When the Feet are part of the foundation one way to make sure they are firmly connected to the ground is to imagine they have four corners, and to root each of those corners in turn. This is a helpful intermediate step, but don’t get stuck believing they really have corners. After playing with the four corners see if you can find even better ways to refine your connection to the ground.
Like the feet, when the hands are part of the foundation it is important that they are intelligently placed—both to protect them, as well as your wrists and shoulders, and to give you the best possible support for your poses.
Since many of the hand balance poses share the same hand configuration, for brevity we are calling this “Floor Hands.” Floor hands have the following qualities:
The horseshoe shaped perimeter of the palm roots down, This includes the sides of the palms, as well as the metacarpals at the base of the fingers and thumbs. The metacarpals should root evenly. Avoid the tendency for the base of the index finger and thumb to rise. If you are unable to control this try spreading your hands wider a part and see if that helps. – The center of the base of the palm (at the carpel tunnel) should have a bit of lift, along with the underside of the wrists. This maintains space in the carpel tunnel. – The fingertips claw the ground, and the centers of the fingers lift. – The fingers are level with the ground—not leaning to one side. – If you are in symmetrical poses with both hands on the ground such as Adho Mukha Svanasana, place the wrist creases in a straight line. Also, place the center of your wrists outer shoulder width apart. If your shoulders are tight then the hands can be farther apart.
When your hands are in the air rather than on the ground, we are calling them “Air Hands.” Air Hands have the following qualities:
They are energized and alive. From the core of your torso extend out through the fingers actively. – Fingers can be either together or apart. Examine what effects these positions have in your body.

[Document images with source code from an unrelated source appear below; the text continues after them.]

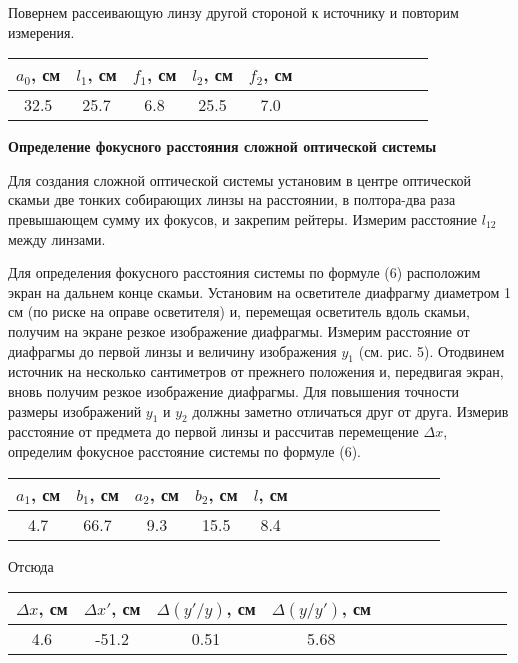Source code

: \documentclass[14pt]{article}
\begin{document}
Повернем рассеивающую линзу другой стороной
к источнику
и повторим
измерения.

\begin{center}
\begin{tabular}{|c|c|c|c|c|c|c|c|c|c|c|c|c|}
\hline
$a_0$, см	&	$l_1$, см	&	$f_1$, см	&	$l_2$, см	&	$f_2$, см	\\
\hline
32.5		&	25.7		&	6.8			&	25.5		&	7.0			\\
\hline
\end{tabular}
\end{center}


\vspace{1cm}
\textbf{Определение фокусного расстояния сложной оптической системы}

Для создания сложной оптической системы
установим в центре оптической
скамьи две тонких собирающих линзы на расстоянии, в полтора-два
раза превышающем сумму их фокусов,
и закрепим рейтеры. Измерим расстояние $l_{12}$ между линзами.

Для определения фокусного расстояния системы по формуле (6) расположим
экран на дальнем конце скамьи.
Установим на осветителе диафрагму диаметром 1 см (по риске на
оправе осветителя) и, перемещая осветитель вдоль скамьи, получим
на экране резкое изображение диафрагмы. Измерим расстояние от диафрагмы
до первой линзы и величину изображения $y_1$ (см. рис. 5).
Отодвинем источник на несколько сантиметров от прежнего положения
и, передвигая экран, вновь получим резкое изображение диафрагмы.
Для повышения точности размеры изображений
$y_1$ и
$y_2$ должны
заметно отличаться друг от друга. Измерив расстояние от предмета до
первой линзы
и рассчитав перемещение
$\Delta x$, определим фокусное расстояние
системы по формуле (6).

\begin{center}
\begin{tabular}{|c|c|c|c|c|c|c|c|c|c|c|c|c|c|}
\hline
$a_1$, см	&	$b_1$, см	&	$a_2$, см	&	$b_2$, см	&	$l$, см		\\
\hline
4.7			&	66.7		&	9.3			&	15.5		&	8.4			\\
\hline
\end{tabular}
\end{center}

Отсюда
\begin{center}
\begin{tabular}{|c|c|c|c|c|c|c|c|c|c|c|c|}
\hline
$\Delta x$, см	&	$\Delta x'$, см	&	$\Delta(y'/y)$, см	&	$\Delta(y/y')$, см	\\
\hline
4.6				&	-51.2			&	0.51				&	5.68				\\
\hline
\end{tabular}
\end{center}
\end{document}
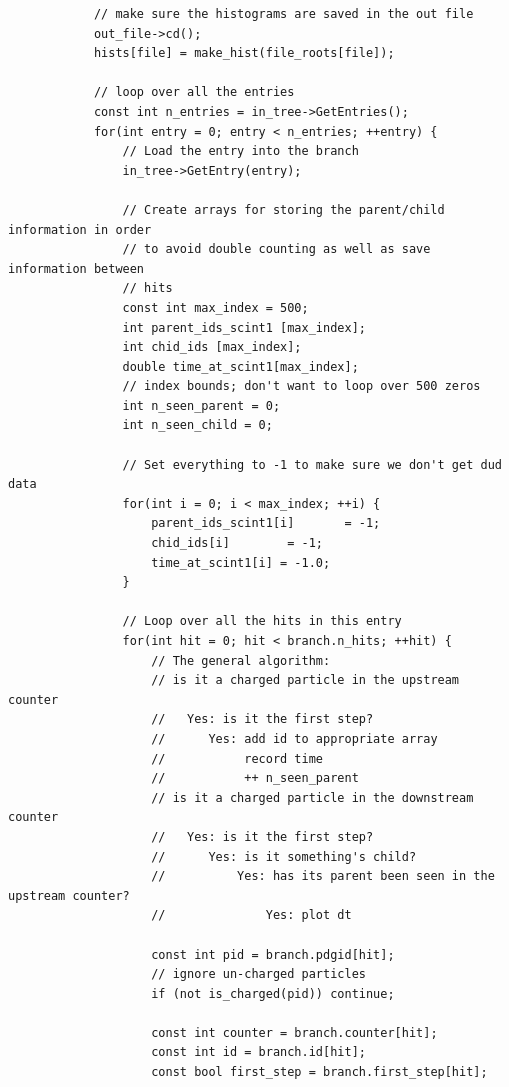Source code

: \documentclass[]{article}
\begin{document}
\begin{verbatim}
            // make sure the histograms are saved in the out file
            out_file->cd();
            hists[file] = make_hist(file_roots[file]);
            
            // loop over all the entries
            const int n_entries = in_tree->GetEntries();
            for(int entry = 0; entry < n_entries; ++entry) {
                // Load the entry into the branch
                in_tree->GetEntry(entry);
                
                // Create arrays for storing the parent/child information in order
                // to avoid double counting as well as save information between
                // hits
                const int max_index = 500;
                int parent_ids_scint1 [max_index];
                int chid_ids [max_index];
                double time_at_scint1[max_index]; 
                // index bounds; don't want to loop over 500 zeros
                int n_seen_parent = 0;  
                int n_seen_child = 0;

                // Set everything to -1 to make sure we don't get dud data
                for(int i = 0; i < max_index; ++i) {
                    parent_ids_scint1[i]       = -1;
                    chid_ids[i]        = -1;
                    time_at_scint1[i] = -1.0;
                }
                
                // Loop over all the hits in this entry
                for(int hit = 0; hit < branch.n_hits; ++hit) {
                    // The general algorithm:
                    // is it a charged particle in the upstream counter
                    //   Yes: is it the first step?
                    //      Yes: add id to appropriate array
                    //           record time
                    //           ++ n_seen_parent
                    // is it a charged particle in the downstream counter
                    //   Yes: is it the first step?
                    //      Yes: is it something's child?
                    //          Yes: has its parent been seen in the upstream counter?
                    //              Yes: plot dt
                    
                    const int pid = branch.pdgid[hit];
                    // ignore un-charged particles
                    if (not is_charged(pid)) continue;

                    const int counter = branch.counter[hit];
                    const int id = branch.id[hit];
                    const bool first_step = branch.first_step[hit];
                    

\end{verbatim}
\end{document}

When we open our hands the feeling in the torso feels more expansive.
When they are closed the energy feels more pointed and directed.
Which serves you best?
When your pelvis and feet become part of the foundation, it is valuable for your connection through them to be clear, strong, and supportive. This is more possible if you are comfortable. Make sure you modify any pose so that you can approach it’s full expression comfortably and safely.
Use a lift if your hamstrings are tight.
In any sitting pose if you are unable to sit with the sacrum at least perpendicular to the floor, if not leaning forward slightly, then sit on a lift. This is so your leg flexors (psoas, quads) and/or adductors do not have to work to keep you upright. The lift can be one or more folded blankets; a bolster, a firm pillow, or even a chair. Be creative..
In seated poses where one or both knees are bent, feel free to place a support under them if they don’t comfortably rest on the ground or your feet. Unless you are actively addressing the muscles that lift your thigh and knee from the ground in that position, it can be counterproductive and fatiguing for the body to have to support the lifted thighs.
Last but not least;
Always keep in mind during yoga and even into life that “Without a solid foundation, you’ll have trouble creating anything of value.”